=== What is being asked ===
Start with the first line of the records below. Output each line exactly, ending with the one that contains "正社員（試用期間3カ月） |".

=== Records supplied ===
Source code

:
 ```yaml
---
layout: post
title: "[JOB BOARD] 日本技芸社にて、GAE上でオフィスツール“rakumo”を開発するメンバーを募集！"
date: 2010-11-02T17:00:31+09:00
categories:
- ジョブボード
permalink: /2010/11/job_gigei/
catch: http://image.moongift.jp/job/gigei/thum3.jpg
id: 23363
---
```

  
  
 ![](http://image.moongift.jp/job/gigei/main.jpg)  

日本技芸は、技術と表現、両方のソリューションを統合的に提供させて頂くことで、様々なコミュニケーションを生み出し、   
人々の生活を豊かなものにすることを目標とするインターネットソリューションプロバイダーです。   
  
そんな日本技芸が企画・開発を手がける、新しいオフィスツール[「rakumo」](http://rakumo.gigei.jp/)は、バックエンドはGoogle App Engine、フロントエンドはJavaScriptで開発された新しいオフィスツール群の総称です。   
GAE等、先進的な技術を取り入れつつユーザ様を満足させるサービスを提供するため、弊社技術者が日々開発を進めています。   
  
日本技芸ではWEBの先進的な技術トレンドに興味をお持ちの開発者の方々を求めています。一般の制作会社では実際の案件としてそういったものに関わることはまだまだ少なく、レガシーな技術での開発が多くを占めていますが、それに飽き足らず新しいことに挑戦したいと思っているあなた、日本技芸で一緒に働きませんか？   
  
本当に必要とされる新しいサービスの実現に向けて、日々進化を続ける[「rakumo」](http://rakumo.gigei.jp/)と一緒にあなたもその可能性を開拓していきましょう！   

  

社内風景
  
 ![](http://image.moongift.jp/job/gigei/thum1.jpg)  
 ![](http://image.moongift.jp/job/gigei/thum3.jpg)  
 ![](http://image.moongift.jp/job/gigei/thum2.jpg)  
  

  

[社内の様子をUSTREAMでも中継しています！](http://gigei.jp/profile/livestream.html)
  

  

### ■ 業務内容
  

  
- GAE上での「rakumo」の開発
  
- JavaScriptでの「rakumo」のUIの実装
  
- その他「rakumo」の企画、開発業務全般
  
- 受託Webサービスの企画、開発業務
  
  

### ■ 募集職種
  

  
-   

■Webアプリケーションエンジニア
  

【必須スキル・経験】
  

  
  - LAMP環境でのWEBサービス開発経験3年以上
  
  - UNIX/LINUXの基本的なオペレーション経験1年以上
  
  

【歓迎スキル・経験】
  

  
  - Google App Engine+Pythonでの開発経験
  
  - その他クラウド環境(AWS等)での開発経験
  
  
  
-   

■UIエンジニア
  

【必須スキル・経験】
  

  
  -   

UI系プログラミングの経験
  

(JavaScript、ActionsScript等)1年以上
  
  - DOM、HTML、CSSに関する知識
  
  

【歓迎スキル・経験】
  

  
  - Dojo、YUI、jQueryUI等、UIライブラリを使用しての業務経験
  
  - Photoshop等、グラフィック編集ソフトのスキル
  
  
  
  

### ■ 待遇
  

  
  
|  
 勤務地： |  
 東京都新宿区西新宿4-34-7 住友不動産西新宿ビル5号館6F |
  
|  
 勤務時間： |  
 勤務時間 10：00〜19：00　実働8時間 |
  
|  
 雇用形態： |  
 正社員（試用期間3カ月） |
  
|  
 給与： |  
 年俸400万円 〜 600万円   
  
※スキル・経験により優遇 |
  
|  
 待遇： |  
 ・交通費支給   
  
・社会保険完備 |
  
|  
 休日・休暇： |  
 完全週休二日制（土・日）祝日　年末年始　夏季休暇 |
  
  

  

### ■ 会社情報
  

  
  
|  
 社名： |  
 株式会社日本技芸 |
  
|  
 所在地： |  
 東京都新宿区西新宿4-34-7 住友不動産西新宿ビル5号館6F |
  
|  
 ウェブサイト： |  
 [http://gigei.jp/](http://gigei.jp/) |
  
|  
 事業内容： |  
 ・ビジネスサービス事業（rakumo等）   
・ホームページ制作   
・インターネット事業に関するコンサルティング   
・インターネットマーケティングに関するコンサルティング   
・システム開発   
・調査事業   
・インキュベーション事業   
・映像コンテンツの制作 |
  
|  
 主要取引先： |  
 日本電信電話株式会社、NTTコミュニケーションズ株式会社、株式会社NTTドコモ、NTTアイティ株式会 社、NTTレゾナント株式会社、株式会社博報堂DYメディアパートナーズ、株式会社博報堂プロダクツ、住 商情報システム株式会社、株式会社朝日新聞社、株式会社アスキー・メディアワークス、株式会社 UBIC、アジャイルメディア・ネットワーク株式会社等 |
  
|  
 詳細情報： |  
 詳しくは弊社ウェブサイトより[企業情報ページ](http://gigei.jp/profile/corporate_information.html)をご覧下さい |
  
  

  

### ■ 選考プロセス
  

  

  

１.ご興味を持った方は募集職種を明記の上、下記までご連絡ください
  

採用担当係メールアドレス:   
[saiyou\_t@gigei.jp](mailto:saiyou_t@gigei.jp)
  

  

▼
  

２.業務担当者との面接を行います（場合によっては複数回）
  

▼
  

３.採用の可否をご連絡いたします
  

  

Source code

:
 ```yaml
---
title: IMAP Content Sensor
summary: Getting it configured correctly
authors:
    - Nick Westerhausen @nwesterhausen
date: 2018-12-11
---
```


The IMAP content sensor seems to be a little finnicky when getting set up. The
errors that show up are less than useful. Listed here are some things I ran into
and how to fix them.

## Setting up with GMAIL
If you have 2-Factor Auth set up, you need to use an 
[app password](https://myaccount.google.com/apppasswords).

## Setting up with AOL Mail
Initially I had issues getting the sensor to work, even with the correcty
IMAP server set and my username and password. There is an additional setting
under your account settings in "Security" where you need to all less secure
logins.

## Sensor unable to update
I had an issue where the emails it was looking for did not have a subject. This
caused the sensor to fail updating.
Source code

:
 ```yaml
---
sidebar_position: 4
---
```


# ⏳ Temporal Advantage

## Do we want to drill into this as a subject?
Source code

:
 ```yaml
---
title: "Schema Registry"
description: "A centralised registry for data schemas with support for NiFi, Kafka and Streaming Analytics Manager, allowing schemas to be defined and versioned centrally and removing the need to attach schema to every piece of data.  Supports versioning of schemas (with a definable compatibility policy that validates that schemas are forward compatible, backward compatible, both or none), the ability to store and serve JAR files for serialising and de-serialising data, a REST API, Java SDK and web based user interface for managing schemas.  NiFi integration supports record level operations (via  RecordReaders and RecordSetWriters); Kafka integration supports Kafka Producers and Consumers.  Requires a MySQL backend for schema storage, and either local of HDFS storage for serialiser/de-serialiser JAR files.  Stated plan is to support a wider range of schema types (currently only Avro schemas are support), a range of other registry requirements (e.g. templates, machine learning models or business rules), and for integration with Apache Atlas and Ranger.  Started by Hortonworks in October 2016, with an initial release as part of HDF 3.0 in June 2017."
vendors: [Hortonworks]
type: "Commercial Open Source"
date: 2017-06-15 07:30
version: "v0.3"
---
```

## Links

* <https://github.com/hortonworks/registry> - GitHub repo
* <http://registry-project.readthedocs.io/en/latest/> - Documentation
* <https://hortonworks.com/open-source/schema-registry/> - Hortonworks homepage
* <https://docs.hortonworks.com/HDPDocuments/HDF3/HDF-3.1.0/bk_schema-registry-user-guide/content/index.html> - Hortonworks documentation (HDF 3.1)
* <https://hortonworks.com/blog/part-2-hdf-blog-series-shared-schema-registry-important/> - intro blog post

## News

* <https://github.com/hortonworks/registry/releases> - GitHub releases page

=== Response box ===
Source code

:
 ```yaml
---
layout: post
title: "[JOB BOARD] 日本技芸社にて、GAE上でオフィスツール“rakumo”を開発するメンバーを募集！"
date: 2010-11-02T17:00:31+09:00
categories:
- ジョブボード
permalink: /2010/11/job_gigei/
catch: http://image.moongift.jp/job/gigei/thum3.jpg
id: 23363
---
```

  
  
 ![](http://image.moongift.jp/job/gigei/main.jpg)  

日本技芸は、技術と表現、両方のソリューションを統合的に提供させて頂くことで、様々なコミュニケーションを生み出し、   
人々の生活を豊かなものにすることを目標とするインターネットソリューションプロバイダーです。   
  
そんな日本技芸が企画・開発を手がける、新しいオフィスツール[「rakumo」](http://rakumo.gigei.jp/)は、バックエンドはGoogle App Engine、フロントエンドはJavaScriptで開発された新しいオフィスツール群の総称です。   
GAE等、先進的な技術を取り入れつつユーザ様を満足させるサービスを提供するため、弊社技術者が日々開発を進めています。   
  
日本技芸ではWEBの先進的な技術トレンドに興味をお持ちの開発者の方々を求めています。一般の制作会社では実際の案件としてそういったものに関わることはまだまだ少なく、レガシーな技術での開発が多くを占めていますが、それに飽き足らず新しいことに挑戦したいと思っているあなた、日本技芸で一緒に働きませんか？   
  
本当に必要とされる新しいサービスの実現に向けて、日々進化を続ける[「rakumo」](http://rakumo.gigei.jp/)と一緒にあなたもその可能性を開拓していきましょう！   

  

社内風景
  
 ![](http://image.moongift.jp/job/gigei/thum1.jpg)  
 ![](http://image.moongift.jp/job/gigei/thum3.jpg)  
 ![](http://image.moongift.jp/job/gigei/thum2.jpg)  
  

  

[社内の様子をUSTREAMでも中継しています！](http://gigei.jp/profile/livestream.html)
  

  

### ■ 業務内容
  

  
- GAE上での「rakumo」の開発
  
- JavaScriptでの「rakumo」のUIの実装
  
- その他「rakumo」の企画、開発業務全般
  
- 受託Webサービスの企画、開発業務
  
  

### ■ 募集職種
  

  
-   

■Webアプリケーションエンジニア
  

【必須スキル・経験】
  

  
  - LAMP環境でのWEBサービス開発経験3年以上
  
  - UNIX/LINUXの基本的なオペレーション経験1年以上
  
  

【歓迎スキル・経験】
  

  
  - Google App Engine+Pythonでの開発経験
  
  - その他クラウド環境(AWS等)での開発経験
  
  
  
-   

■UIエンジニア
  

【必須スキル・経験】
  

  
  -   

UI系プログラミングの経験
  

(JavaScript、ActionsScript等)1年以上
  
  - DOM、HTML、CSSに関する知識
  
  

【歓迎スキル・経験】
  

  
  - Dojo、YUI、jQueryUI等、UIライブラリを使用しての業務経験
  
  - Photoshop等、グラフィック編集ソフトのスキル
  
  
  
  

### ■ 待遇
  

  
  
|  
 勤務地： |  
 東京都新宿区西新宿4-34-7 住友不動産西新宿ビル5号館6F |
  
|  
 勤務時間： |  
 勤務時間 10：00〜19：00　実働8時間 |
  
|  
 雇用形態： |  
 正社員（試用期間3カ月） |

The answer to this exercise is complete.